I am trying to use train an LSTM to behave like a controller. Essential this is a many to many problem. I have 7 input features and with each feature being a sequence of 40 values. My output has two features, also being a sequence of 40 values.
I have 2 layers. First layer has four LSTM cells, and second has two LSTM cells. The code is given below.
The code runs and produces output as expected but I am unable to reduced the training error (Mean square error). The error just stops improving after the first 1000 epochs.
I tried using different batch sizes. But I am getting high error even if it the batch size is one. I tried the same network with a simple sine function, and it is working properly i.e. the error is decreasing. Is this because my sequence length is too large, due to which the vanishing gradient problem is occurring.

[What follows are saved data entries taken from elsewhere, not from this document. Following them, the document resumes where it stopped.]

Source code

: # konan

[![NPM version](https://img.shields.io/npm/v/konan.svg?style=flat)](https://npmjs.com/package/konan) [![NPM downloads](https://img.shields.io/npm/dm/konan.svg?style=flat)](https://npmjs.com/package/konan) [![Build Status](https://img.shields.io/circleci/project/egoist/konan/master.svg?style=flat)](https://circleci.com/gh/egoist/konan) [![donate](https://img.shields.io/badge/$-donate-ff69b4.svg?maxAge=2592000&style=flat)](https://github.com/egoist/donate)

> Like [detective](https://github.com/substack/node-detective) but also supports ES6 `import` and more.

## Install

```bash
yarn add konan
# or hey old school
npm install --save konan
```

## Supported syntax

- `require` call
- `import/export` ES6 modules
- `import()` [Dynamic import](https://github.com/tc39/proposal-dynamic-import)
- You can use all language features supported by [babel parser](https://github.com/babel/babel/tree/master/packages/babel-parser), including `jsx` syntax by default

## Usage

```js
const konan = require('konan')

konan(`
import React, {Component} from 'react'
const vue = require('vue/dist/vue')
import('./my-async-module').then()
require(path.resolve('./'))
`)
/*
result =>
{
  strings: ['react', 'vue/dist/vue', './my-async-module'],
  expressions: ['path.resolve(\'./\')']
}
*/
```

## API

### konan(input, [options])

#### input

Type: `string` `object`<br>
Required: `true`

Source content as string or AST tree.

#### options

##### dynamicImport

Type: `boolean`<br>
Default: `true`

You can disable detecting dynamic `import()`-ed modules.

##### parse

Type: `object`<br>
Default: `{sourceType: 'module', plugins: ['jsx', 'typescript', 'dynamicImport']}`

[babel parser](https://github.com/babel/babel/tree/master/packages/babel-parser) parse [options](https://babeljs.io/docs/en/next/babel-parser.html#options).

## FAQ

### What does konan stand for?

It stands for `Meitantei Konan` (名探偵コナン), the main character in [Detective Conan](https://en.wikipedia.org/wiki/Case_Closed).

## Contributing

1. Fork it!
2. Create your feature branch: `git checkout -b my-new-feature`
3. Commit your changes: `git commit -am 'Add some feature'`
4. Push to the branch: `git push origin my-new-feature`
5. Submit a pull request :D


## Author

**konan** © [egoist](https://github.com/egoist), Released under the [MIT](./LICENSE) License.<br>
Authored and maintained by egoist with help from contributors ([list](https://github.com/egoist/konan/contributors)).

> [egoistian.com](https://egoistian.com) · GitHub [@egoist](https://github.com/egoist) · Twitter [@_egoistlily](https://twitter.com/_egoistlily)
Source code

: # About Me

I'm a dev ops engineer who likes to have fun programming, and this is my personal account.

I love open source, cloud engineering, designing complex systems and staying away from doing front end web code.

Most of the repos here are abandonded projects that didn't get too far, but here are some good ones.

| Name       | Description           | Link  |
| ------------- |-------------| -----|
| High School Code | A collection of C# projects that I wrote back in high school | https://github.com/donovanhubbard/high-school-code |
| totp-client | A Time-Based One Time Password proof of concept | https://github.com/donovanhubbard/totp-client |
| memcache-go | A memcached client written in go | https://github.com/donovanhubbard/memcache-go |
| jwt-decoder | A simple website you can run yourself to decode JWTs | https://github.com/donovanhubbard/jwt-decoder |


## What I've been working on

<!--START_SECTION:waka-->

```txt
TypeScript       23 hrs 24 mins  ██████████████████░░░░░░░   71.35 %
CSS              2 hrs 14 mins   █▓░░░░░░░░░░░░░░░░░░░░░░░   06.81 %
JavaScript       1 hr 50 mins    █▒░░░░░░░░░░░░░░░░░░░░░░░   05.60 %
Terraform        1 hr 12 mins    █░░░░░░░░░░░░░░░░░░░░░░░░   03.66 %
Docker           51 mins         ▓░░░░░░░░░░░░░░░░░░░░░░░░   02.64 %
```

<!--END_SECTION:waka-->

What can I do to improve training error?
#Specify input and ouput features
Xfeatures = 7 #Number of input features
Yfeatures = 2 #Number of input features
num_steps = 40
# reset everything to rerun in jupyter
tf.reset_default_graph()
# Placeholder for the inputs in a given iteration.

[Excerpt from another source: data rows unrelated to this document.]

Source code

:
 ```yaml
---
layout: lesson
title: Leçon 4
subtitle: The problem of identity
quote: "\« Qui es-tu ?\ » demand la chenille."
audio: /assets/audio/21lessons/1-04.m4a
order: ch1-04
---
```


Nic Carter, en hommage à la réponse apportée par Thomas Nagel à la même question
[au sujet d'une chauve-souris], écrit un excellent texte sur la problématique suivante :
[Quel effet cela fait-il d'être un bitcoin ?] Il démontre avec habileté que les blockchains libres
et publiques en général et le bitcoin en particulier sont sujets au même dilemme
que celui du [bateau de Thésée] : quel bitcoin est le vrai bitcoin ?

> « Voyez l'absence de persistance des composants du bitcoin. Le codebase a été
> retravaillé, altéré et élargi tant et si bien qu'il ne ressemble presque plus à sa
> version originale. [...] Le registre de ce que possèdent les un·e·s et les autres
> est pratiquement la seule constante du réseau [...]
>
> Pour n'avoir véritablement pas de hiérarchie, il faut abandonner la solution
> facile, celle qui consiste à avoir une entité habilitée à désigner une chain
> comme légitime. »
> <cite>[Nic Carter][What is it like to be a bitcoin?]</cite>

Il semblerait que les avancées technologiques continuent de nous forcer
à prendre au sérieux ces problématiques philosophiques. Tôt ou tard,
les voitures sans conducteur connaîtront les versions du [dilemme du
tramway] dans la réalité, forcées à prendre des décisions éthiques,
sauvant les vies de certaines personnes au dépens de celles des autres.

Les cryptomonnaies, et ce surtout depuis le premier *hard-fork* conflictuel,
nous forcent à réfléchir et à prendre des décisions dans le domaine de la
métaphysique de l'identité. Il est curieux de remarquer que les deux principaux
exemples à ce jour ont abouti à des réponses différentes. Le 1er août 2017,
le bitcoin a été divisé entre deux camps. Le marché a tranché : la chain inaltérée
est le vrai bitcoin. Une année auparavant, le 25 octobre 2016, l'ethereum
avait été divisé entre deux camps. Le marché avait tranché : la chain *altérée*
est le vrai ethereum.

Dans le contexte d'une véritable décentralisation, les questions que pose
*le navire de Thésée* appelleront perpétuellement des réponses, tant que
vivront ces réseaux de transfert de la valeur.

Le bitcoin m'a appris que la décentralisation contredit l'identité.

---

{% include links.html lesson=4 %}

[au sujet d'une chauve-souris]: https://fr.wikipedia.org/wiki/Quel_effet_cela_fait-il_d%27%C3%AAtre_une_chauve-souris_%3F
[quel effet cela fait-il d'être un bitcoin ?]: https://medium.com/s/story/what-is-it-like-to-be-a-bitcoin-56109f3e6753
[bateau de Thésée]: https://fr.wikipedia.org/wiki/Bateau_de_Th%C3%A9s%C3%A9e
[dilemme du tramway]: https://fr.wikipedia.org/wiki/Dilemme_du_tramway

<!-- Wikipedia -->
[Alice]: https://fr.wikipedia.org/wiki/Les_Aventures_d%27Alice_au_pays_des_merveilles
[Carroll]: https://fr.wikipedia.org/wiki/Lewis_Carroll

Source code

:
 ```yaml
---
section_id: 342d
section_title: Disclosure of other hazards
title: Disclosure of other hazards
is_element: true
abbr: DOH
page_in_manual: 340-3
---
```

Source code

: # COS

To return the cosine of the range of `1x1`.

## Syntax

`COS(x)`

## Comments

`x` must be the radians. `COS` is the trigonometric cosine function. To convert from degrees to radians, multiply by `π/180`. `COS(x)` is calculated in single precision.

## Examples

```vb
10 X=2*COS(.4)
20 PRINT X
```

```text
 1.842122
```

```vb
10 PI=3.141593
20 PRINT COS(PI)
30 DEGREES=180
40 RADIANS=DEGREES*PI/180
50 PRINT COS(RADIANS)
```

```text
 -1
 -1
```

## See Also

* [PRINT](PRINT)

u = tf.placeholder(tf.float32, [train_batch_size,num_steps,Xfeatures])
u_NN = tf.placeholder(tf.float32, [train_batch_size,num_steps,Yfeatures])
with tf.name_scope('Normalization'):
#L2 normalization for input data
Xnorm = tf.nn.l2_normalize(u_opt, 0, epsilon=1e-12, name='Normalize')
lstm1= tf.contrib.rnn.BasicLSTMCell(lstm1_size)
lstm2 = tf.contrib.rnn.BasicLSTMCell(lstm2_size)
stacked_lstm = tf.contrib.rnn.MultiRNNCell([lstm1, lstm2])
print(lstm1.output_size)
print(stacked_lstm.output_size)
LSTM_outputs, states = tf.nn.dynamic_rnn(stacked_lstm, Xnorm, dtype=tf.float32)
#Loss
mean_square_error = tf.losses.mean_squared_error(u_NN,LSTM_outputs)
train_step = tf.train.AdamOptimizer(learning_rate).minimize(mean_square_error)
#Initialization and training session
init = tf.global_variables_initializer()
with tf.Session() as sess:
sess.run(init)
#print(sess.run([LSTM_outputs],feed_dict={u_opt:InputX1}))
print(sess.run([mean_square_error],feed_dict={u_opt:InputX1,u_NN:InputY1}))
for i in range(training_epochs):
sess.run([train_step],feed_dict={u_opt:InputX1,u_NN:InputY1})
if i%display_epoch ==0:
print("Training loss is:",sess.run([mean_square_error],feed_dict={u_opt:InputX1,u_NN:InputY1}),"at itertion:",i)
print(sess.run([mean_square_error],feed_dict={u_opt:InputX1,u_NN:InputY1}))
print(sess.run([LSTM_outputs],feed_dict={u_opt:InputX1}))
What do you mean with: "First layer has four LSTM cells, and second has two LSTM cells. The code is given below"? Probably you intend the states of the cells.
Your code is not complete but I can try give you some advices.
If your training error is not going down, a possibility is that your net is not well dimensioned. Probably your lstm1_size and lstm2_size are not enough large to capture the characteristics of your data.
LSTMs help you in accumulating the past of a given sequences in a state vector. Usually, the state vector is not used itself as the predictor but it is projected to the output space using a standard feedforward layer. Probably you can just keep a single layer of recursion (a single LSTM layer) and than project the outputs of the layer using a feedforward layer (i.e. g(W*LSTM_outputs+b), where g is a non-linear activation).